**WORK TO BE COMPLETED**. I need the number of lines in the following entries that hold the word "Extracts", and no other text.

**DATASET RECORDS**.
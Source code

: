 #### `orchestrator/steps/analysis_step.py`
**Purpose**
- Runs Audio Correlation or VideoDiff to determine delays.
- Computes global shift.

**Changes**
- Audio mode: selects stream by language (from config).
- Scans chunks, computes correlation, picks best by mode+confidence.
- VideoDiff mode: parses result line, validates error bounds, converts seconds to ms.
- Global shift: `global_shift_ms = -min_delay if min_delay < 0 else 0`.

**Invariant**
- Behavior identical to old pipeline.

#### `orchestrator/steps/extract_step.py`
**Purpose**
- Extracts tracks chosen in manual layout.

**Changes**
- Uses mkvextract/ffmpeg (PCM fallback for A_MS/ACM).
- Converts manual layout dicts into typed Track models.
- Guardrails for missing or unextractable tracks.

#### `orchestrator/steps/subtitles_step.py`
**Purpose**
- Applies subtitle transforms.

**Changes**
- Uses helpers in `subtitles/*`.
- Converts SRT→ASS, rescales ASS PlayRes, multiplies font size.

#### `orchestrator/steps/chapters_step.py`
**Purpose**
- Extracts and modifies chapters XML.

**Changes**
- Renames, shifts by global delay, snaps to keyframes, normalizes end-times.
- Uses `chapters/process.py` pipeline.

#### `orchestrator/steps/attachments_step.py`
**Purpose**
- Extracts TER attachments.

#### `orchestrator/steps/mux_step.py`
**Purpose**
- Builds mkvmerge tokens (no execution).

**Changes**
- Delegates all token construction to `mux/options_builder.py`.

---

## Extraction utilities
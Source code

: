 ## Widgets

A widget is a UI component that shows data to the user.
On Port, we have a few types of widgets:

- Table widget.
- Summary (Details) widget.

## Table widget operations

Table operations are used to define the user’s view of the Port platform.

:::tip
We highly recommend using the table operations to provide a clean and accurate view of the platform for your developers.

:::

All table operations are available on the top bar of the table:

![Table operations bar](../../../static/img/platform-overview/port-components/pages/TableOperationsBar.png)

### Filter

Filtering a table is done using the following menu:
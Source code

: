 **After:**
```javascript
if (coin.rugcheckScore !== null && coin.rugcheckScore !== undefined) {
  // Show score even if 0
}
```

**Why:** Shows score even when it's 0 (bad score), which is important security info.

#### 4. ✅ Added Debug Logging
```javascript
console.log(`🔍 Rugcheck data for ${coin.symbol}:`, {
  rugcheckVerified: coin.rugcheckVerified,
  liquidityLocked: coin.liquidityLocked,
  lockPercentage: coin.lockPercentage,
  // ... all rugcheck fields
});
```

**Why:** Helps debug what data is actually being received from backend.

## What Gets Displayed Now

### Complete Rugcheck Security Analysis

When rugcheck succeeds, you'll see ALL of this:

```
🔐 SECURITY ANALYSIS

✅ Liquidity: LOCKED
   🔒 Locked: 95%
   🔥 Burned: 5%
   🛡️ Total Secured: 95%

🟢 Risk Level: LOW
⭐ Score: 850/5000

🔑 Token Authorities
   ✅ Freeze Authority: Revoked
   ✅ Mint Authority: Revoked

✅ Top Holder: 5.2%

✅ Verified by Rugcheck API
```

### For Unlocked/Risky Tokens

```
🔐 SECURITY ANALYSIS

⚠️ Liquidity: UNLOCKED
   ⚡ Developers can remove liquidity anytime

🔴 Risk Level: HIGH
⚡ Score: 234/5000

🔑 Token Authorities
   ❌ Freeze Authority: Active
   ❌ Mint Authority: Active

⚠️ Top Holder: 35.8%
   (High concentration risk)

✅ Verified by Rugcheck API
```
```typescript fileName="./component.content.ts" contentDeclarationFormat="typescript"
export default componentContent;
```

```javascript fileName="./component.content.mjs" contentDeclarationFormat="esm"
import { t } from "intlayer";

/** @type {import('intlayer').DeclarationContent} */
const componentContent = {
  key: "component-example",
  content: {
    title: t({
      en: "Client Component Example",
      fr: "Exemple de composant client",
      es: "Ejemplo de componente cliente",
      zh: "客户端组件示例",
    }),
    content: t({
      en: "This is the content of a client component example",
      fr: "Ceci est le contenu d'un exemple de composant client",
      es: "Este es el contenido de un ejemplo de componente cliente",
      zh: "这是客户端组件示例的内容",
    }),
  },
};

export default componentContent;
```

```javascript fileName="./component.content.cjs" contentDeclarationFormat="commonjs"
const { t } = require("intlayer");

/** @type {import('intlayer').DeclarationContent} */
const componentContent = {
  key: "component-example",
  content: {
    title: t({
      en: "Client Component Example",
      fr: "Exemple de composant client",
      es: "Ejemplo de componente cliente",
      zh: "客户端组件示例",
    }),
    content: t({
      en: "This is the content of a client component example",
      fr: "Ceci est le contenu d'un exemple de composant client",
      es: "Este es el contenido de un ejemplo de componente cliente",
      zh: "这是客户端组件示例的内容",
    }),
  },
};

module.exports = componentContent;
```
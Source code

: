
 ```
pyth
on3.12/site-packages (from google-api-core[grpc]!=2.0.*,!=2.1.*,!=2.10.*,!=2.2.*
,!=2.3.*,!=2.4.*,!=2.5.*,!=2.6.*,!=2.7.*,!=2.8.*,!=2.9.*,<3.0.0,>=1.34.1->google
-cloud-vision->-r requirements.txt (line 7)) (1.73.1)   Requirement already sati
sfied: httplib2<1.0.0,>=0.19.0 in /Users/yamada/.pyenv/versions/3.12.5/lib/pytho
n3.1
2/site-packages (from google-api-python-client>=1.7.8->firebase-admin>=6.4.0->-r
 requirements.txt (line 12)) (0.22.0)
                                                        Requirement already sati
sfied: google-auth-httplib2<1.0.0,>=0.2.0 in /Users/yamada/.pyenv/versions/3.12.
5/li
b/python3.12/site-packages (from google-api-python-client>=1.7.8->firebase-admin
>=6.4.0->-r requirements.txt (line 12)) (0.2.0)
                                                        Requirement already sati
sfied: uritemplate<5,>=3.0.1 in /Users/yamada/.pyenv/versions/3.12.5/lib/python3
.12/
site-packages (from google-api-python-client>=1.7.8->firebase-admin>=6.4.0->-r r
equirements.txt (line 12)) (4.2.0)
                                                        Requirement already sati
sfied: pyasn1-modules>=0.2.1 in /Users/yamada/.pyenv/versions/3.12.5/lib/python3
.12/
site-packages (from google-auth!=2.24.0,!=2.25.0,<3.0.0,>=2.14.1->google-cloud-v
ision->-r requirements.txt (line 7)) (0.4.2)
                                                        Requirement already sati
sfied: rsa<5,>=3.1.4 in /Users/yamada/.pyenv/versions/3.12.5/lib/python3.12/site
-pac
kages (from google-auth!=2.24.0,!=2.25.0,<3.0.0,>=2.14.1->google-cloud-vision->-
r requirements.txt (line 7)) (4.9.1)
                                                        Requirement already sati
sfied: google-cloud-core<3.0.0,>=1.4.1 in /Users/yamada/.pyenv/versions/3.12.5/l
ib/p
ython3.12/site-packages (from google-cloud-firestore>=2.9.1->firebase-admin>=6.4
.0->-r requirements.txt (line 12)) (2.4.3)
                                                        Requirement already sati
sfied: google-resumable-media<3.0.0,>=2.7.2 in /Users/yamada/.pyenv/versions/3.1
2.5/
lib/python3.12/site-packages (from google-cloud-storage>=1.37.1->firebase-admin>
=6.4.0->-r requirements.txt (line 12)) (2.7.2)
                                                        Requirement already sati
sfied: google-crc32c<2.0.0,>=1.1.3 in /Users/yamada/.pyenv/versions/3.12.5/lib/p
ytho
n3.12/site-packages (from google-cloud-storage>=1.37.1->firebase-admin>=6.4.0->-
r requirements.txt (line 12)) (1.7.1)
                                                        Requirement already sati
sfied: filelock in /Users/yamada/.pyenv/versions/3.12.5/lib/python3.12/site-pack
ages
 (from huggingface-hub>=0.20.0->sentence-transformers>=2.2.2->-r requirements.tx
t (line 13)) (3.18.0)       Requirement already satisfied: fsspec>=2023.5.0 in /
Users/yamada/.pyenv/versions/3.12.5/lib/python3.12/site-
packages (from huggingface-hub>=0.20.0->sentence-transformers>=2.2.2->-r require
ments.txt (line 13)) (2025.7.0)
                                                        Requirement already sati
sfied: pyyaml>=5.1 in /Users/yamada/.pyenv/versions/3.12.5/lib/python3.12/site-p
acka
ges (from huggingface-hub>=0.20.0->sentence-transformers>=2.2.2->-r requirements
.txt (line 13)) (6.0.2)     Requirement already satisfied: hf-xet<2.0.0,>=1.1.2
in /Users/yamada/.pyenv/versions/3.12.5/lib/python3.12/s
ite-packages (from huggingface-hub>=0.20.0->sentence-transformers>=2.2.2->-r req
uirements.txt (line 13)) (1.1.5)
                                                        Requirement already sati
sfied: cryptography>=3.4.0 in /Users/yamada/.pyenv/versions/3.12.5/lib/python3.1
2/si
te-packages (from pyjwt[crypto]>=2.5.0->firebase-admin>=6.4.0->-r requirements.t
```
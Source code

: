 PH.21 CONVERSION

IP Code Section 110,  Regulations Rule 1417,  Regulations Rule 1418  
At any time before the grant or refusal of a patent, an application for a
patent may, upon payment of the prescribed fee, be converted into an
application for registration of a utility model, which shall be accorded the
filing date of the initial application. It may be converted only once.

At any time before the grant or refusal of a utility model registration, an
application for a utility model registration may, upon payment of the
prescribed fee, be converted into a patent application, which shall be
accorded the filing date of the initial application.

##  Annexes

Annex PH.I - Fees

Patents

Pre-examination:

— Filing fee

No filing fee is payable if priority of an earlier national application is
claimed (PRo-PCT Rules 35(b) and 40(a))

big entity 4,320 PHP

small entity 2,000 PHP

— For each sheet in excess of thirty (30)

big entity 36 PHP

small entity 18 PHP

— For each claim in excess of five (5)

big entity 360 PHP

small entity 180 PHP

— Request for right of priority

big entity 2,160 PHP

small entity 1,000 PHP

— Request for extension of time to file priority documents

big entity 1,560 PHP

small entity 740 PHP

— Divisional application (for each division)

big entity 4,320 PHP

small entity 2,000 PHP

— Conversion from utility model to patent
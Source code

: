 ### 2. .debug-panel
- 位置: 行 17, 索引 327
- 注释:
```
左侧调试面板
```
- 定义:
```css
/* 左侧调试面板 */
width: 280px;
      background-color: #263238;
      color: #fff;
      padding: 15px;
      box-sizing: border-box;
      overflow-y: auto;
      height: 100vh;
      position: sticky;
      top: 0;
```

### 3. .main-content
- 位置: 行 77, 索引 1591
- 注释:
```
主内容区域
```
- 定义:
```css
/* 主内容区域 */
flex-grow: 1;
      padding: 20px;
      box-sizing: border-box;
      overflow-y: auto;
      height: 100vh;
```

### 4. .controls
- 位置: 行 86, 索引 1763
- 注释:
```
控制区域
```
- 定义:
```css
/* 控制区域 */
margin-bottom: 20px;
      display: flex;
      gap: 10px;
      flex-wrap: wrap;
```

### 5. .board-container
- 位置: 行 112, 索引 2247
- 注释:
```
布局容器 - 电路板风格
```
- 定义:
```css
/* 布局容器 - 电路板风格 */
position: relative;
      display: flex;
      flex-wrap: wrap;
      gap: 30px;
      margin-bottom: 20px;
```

**ANSWER BOX**. 3